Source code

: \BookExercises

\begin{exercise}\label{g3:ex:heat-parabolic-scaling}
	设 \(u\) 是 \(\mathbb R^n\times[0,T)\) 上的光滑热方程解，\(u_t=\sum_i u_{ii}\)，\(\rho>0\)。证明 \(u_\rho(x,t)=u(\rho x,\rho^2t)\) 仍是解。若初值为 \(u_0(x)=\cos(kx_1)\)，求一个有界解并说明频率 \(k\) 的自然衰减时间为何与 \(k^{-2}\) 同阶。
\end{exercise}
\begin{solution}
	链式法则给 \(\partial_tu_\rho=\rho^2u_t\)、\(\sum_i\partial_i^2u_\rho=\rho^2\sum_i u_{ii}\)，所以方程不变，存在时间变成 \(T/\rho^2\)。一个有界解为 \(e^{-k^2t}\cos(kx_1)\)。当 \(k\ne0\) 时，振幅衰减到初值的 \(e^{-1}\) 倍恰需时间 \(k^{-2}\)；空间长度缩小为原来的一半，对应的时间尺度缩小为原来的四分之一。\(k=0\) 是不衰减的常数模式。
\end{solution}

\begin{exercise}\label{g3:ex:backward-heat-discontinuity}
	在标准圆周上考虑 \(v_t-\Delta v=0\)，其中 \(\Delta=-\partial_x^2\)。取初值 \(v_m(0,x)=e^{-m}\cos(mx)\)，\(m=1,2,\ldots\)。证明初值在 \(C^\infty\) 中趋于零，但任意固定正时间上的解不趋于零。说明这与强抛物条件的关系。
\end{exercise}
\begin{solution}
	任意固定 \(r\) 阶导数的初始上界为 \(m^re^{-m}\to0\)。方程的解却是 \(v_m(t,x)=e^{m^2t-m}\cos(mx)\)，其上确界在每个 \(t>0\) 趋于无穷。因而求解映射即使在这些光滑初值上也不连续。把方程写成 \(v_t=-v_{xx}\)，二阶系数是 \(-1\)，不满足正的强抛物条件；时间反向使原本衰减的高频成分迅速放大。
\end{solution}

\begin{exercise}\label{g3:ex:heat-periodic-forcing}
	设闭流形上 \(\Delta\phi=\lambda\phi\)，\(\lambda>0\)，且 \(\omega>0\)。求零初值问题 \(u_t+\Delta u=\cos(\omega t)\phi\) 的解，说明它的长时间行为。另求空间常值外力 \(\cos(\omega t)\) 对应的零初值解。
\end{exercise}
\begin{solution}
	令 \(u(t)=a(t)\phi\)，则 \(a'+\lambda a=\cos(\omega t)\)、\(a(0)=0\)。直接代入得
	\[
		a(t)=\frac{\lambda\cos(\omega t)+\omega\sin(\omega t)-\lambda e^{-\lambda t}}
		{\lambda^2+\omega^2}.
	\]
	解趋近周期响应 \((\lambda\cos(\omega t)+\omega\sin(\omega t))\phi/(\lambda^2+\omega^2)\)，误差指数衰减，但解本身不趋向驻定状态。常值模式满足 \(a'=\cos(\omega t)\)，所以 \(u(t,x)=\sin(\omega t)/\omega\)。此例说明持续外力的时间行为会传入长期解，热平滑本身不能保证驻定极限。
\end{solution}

---*---

**What to do**.
Set down each line exactly as it appears in the data.

**Result of the exercise**.
Source code

: \BookExercises

\begin{exercise}\label{g3:ex:heat-parabolic-scaling}
	设 \(u\) 是 \(\mathbb R^n\times[0,T)\) 上的光滑热方程解，\(u_t=\sum_i u_{ii}\)，\(\rho>0\)。证明 \(u_\rho(x,t)=u(\rho x,\rho^2t)\) 仍是解。若初值为 \(u_0(x)=\cos(kx_1)\)，求一个有界解并说明频率 \(k\) 的自然衰减时间为何与 \(k^{-2}\) 同阶。
\end{exercise}
\begin{solution}
	链式法则给 \(\partial_tu_\rho=\rho^2u_t\)、\(\sum_i\partial_i^2u_\rho=\rho^2\sum_i u_{ii}\)，所以方程不变，存在时间变成 \(T/\rho^2\)。一个有界解为 \(e^{-k^2t}\cos(kx_1)\)。当 \(k\ne0\) 时，振幅衰减到初值的 \(e^{-1}\) 倍恰需时间 \(k^{-2}\)；空间长度缩小为原来的一半，对应的时间尺度缩小为原来的四分之一。\(k=0\) 是不衰减的常数模式。
\end{solution}

\begin{exercise}\label{g3:ex:backward-heat-discontinuity}
	在标准圆周上考虑 \(v_t-\Delta v=0\)，其中 \(\Delta=-\partial_x^2\)。取初值 \(v_m(0,x)=e^{-m}\cos(mx)\)，\(m=1,2,\ldots\)。证明初值在 \(C^\infty\) 中趋于零，但任意固定正时间上的解不趋于零。说明这与强抛物条件的关系。
\end{exercise}
\begin{solution}
	任意固定 \(r\) 阶导数的初始上界为 \(m^re^{-m}\to0\)。方程的解却是 \(v_m(t,x)=e^{m^2t-m}\cos(mx)\)，其上确界在每个 \(t>0\) 趋于无穷。因而求解映射即使在这些光滑初值上也不连续。把方程写成 \(v_t=-v_{xx}\)，二阶系数是 \(-1\)，不满足正的强抛物条件；时间反向使原本衰减的高频成分迅速放大。
\end{solution}

\begin{exercise}\label{g3:ex:heat-periodic-forcing}
	设闭流形上 \(\Delta\phi=\lambda\phi\)，\(\lambda>0\)，且 \(\omega>0\)。求零初值问题 \(u_t+\Delta u=\cos(\omega t)\phi\) 的解，说明它的长时间行为。另求空间常值外力 \(\cos(\omega t)\) 对应的零初值解。
\end{exercise}
\begin{solution}
	令 \(u(t)=a(t)\phi\)，则 \(a'+\lambda a=\cos(\omega t)\)、\(a(0)=0\)。直接代入得
	\[
		a(t)=\frac{\lambda\cos(\omega t)+\omega\sin(\omega t)-\lambda e^{-\lambda t}}
		{\lambda^2+\omega^2}.
	\]
	解趋近周期响应 \((\lambda\cos(\omega t)+\omega\sin(\omega t))\phi/(\lambda^2+\omega^2)\)，误差指数衰减，但解本身不趋向驻定状态。常值模式满足 \(a'=\cos(\omega t)\)，所以 \(u(t,x)=\sin(\omega t)/\omega\)。此例说明持续外力的时间行为会传入长期解，热平滑本身不能保证驻定极限。
\end{solution}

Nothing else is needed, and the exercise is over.